Please write out exactly the lines of the data below from the line holding "technological for process" through the line holding "project to third", and leave out the rest.

**** Recorded information

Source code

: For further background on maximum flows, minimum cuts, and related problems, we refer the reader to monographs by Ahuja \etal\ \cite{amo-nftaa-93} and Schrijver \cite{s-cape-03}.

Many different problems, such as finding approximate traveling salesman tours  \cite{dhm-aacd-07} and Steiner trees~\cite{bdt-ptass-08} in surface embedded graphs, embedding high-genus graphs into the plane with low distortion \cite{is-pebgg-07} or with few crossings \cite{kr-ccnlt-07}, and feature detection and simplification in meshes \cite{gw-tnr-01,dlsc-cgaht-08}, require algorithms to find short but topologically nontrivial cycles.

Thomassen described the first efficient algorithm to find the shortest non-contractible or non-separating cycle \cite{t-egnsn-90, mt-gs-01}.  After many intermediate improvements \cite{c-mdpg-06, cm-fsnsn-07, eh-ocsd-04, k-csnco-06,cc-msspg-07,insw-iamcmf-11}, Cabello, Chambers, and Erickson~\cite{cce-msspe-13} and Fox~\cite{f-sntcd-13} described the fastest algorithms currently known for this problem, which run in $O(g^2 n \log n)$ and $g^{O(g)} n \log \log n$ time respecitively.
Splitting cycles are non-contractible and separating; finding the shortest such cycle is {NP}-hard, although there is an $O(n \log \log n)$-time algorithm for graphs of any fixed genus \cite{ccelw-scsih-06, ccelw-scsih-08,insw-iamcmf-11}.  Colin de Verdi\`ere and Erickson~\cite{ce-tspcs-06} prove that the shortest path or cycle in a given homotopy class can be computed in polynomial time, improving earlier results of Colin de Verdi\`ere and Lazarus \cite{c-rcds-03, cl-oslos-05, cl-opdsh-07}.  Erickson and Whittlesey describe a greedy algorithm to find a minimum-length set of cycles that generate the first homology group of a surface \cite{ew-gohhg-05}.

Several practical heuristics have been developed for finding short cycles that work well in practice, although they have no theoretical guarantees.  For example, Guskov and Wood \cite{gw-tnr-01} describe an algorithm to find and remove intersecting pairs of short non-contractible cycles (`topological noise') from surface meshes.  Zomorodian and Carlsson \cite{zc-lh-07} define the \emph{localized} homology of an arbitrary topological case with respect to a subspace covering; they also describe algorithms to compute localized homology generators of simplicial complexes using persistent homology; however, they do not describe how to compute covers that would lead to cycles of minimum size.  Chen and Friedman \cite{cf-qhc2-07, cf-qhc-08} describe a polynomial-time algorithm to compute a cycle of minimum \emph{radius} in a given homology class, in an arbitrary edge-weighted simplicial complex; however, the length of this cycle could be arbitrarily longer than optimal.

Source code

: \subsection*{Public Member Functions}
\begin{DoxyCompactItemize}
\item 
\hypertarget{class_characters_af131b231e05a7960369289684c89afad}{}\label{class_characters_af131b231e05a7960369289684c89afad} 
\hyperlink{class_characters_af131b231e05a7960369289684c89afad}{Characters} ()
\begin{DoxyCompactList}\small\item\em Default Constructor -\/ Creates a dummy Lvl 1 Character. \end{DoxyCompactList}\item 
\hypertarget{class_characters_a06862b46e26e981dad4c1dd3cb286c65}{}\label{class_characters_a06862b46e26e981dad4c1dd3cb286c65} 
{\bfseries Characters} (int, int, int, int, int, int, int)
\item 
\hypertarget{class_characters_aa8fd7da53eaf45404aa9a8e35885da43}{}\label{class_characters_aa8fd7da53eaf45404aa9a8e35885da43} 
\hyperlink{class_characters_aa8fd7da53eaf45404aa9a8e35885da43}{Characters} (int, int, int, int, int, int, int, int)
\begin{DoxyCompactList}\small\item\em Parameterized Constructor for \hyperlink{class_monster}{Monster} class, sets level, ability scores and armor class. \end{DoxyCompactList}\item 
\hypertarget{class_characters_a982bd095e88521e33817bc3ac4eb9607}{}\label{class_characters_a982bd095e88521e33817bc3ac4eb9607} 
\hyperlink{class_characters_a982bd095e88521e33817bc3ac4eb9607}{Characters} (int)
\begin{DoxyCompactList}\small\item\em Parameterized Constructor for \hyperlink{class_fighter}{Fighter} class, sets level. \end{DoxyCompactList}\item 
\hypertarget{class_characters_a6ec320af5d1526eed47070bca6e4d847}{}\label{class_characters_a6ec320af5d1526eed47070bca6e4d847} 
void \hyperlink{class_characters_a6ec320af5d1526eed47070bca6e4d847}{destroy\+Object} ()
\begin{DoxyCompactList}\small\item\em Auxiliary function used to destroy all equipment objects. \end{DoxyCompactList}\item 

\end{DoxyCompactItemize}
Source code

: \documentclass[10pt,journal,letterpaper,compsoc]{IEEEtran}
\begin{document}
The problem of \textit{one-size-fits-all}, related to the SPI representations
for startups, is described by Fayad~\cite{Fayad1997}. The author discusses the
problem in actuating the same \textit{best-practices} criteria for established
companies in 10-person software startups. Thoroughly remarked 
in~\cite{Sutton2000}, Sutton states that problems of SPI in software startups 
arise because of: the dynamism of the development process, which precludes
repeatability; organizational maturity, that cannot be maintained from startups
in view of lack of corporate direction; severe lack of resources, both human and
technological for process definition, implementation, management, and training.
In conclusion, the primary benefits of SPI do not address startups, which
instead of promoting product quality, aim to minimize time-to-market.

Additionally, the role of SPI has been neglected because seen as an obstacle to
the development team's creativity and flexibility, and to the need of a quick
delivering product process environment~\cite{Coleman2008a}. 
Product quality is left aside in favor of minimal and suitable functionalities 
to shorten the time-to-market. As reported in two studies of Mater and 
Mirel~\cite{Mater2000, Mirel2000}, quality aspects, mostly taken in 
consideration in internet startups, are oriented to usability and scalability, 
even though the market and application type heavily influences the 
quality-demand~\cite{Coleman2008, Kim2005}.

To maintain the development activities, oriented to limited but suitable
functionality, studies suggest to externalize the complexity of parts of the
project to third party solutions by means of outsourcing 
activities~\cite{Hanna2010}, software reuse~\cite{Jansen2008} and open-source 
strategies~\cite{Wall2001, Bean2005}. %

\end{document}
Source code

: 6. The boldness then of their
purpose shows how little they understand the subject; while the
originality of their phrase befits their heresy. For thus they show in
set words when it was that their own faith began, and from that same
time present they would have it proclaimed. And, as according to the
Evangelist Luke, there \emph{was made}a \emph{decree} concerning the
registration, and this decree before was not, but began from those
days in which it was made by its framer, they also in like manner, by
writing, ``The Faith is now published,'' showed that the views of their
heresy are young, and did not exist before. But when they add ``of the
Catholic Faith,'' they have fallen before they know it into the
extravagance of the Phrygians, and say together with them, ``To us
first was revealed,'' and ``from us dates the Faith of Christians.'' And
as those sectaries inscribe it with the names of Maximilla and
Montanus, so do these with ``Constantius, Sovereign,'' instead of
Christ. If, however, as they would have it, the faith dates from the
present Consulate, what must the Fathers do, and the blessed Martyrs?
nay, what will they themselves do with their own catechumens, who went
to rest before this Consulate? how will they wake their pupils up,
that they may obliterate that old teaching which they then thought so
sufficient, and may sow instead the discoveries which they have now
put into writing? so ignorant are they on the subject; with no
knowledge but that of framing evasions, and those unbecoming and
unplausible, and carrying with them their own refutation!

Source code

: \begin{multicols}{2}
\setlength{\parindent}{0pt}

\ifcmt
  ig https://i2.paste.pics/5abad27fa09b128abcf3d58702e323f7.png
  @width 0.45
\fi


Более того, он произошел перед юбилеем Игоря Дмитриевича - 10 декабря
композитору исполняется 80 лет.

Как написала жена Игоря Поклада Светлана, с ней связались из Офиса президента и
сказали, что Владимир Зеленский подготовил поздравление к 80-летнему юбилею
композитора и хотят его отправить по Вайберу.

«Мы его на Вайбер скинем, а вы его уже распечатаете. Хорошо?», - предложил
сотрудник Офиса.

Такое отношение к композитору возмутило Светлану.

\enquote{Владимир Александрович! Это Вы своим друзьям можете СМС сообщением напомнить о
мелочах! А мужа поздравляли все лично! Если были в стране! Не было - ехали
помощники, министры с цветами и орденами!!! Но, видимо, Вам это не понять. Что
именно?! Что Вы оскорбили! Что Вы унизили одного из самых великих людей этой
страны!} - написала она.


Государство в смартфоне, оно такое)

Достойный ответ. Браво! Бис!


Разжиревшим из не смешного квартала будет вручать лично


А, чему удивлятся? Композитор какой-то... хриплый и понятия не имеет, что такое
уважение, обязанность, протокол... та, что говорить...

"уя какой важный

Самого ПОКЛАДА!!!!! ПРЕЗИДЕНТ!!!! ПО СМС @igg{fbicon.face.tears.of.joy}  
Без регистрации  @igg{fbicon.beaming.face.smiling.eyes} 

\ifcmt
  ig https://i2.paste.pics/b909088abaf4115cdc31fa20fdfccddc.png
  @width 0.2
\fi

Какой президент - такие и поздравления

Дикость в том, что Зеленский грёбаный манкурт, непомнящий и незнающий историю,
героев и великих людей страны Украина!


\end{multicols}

********

» **Task result**:
technological for process definition, implementation, management, and training.
In conclusion, the primary benefits of SPI do not address startups, which
instead of promoting product quality, aim to minimize time-to-market.

Additionally, the role of SPI has been neglected because seen as an obstacle to
the development team's creativity and flexibility, and to the need of a quick
delivering product process environment~\cite{Coleman2008a}. 
Product quality is left aside in favor of minimal and suitable functionalities 
to shorten the time-to-market. As reported in two studies of Mater and 
Mirel~\cite{Mater2000, Mirel2000}, quality aspects, mostly taken in 
consideration in internet startups, are oriented to usability and scalability, 
even though the market and application type heavily influences the 
quality-demand~\cite{Coleman2008, Kim2005}.

To maintain the development activities, oriented to limited but suitable
functionality, studies suggest to externalize the complexity of parts of the
project to third party solutions by means of outsourcing 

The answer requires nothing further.